Provided data =
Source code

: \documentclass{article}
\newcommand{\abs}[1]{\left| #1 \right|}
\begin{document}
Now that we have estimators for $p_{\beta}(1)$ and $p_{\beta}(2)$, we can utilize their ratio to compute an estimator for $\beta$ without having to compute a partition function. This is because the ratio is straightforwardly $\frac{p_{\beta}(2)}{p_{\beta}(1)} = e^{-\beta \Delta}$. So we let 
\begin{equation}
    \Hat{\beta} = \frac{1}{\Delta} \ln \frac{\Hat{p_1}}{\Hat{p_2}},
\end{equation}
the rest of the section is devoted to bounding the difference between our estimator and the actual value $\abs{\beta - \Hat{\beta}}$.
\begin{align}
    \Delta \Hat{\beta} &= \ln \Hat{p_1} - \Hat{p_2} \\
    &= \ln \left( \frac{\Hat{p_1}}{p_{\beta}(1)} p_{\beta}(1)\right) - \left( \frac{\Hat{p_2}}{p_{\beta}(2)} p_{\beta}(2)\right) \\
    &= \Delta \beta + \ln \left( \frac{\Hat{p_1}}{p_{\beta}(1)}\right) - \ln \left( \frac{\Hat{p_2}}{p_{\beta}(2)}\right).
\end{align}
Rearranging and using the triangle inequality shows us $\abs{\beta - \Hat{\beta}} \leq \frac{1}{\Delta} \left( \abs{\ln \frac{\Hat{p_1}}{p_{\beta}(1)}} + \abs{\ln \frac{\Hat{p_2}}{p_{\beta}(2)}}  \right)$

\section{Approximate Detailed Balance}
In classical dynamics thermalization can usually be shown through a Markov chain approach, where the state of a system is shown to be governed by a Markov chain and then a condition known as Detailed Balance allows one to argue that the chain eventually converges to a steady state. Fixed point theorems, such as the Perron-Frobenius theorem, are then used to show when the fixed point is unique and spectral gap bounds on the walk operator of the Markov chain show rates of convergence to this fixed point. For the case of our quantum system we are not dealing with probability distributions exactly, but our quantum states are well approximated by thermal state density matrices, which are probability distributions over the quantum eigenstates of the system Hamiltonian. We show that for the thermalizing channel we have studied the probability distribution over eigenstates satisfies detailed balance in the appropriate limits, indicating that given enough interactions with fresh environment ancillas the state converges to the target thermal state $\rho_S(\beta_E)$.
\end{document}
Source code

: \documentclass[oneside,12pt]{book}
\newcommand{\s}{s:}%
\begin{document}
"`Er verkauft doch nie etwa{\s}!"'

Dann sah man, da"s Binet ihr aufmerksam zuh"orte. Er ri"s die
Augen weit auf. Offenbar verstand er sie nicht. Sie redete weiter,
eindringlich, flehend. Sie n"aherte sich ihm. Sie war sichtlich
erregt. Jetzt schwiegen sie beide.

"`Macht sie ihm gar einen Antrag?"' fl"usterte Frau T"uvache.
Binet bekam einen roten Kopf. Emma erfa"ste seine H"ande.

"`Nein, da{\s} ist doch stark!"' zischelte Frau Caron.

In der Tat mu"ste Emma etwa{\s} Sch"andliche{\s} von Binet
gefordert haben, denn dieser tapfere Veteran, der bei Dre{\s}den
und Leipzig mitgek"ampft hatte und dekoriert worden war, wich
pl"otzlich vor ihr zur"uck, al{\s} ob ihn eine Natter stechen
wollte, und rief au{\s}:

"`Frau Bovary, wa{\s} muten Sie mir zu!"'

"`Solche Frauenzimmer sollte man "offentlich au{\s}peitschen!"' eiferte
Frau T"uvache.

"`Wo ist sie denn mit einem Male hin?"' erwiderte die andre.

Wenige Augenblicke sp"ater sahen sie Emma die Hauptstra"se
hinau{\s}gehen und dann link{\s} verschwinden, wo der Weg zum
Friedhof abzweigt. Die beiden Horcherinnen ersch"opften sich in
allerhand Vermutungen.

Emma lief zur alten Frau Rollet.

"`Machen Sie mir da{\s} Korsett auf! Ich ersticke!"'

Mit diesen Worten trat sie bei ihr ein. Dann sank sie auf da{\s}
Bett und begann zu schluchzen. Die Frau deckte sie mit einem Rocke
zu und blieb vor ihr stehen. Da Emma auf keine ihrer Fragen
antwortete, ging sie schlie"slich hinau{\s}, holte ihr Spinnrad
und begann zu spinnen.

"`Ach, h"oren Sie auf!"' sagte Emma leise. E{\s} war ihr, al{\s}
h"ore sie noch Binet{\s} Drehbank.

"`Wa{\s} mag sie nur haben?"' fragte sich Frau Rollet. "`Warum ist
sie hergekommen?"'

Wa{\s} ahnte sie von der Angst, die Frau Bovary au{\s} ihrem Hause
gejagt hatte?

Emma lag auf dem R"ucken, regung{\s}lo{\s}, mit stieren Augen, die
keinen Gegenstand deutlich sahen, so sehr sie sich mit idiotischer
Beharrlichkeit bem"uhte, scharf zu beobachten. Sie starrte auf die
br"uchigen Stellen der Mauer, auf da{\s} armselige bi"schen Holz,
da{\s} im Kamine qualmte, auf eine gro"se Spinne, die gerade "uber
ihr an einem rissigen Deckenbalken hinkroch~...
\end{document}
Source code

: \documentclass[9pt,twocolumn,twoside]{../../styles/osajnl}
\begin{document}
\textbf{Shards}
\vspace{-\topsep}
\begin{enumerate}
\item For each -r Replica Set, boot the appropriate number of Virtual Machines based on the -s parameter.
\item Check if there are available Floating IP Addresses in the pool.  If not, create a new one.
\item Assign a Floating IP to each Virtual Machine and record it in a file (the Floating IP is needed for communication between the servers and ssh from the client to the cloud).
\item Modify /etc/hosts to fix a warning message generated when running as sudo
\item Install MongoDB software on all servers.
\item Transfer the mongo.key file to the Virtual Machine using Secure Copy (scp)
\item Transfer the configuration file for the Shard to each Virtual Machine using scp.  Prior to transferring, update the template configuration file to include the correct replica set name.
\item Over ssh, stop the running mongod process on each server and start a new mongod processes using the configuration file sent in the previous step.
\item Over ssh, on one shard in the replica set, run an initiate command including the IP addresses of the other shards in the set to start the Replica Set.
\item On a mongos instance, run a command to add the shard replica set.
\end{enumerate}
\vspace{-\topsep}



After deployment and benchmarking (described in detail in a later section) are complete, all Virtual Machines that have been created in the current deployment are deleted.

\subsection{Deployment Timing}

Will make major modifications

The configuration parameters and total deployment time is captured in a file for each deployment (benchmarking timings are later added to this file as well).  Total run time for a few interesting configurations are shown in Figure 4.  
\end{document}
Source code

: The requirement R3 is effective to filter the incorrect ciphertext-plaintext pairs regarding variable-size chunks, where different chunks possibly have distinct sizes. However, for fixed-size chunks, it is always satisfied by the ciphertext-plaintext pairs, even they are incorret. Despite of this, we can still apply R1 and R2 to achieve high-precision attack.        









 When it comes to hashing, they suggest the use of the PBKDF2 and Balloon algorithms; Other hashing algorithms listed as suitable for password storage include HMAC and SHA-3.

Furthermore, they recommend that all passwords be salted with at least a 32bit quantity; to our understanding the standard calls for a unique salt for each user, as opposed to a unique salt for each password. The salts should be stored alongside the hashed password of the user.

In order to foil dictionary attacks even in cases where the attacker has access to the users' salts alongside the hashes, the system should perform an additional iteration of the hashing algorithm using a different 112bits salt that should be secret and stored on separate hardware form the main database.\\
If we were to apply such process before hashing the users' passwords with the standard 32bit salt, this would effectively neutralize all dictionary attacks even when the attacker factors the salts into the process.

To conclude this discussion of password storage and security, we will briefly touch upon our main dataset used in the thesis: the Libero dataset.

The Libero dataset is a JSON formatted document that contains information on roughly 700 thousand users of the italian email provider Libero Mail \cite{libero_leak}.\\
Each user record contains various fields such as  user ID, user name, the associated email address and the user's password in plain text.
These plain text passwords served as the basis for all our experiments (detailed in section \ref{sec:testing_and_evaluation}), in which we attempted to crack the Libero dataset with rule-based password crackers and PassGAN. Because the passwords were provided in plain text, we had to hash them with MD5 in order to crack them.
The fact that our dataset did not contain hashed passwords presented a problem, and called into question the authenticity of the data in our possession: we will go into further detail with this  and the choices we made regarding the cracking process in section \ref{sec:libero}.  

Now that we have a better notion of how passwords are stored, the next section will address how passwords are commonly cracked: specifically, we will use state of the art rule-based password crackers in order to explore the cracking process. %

Aim of the exercise = When a line in the data contains "Machines", return it as written.

Solution =
\item For each -r Replica Set, boot the appropriate number of Virtual Machines based on the -s parameter.
After deployment and benchmarking (described in detail in a later section) are complete, all Virtual Machines that have been created in the current deployment are deleted.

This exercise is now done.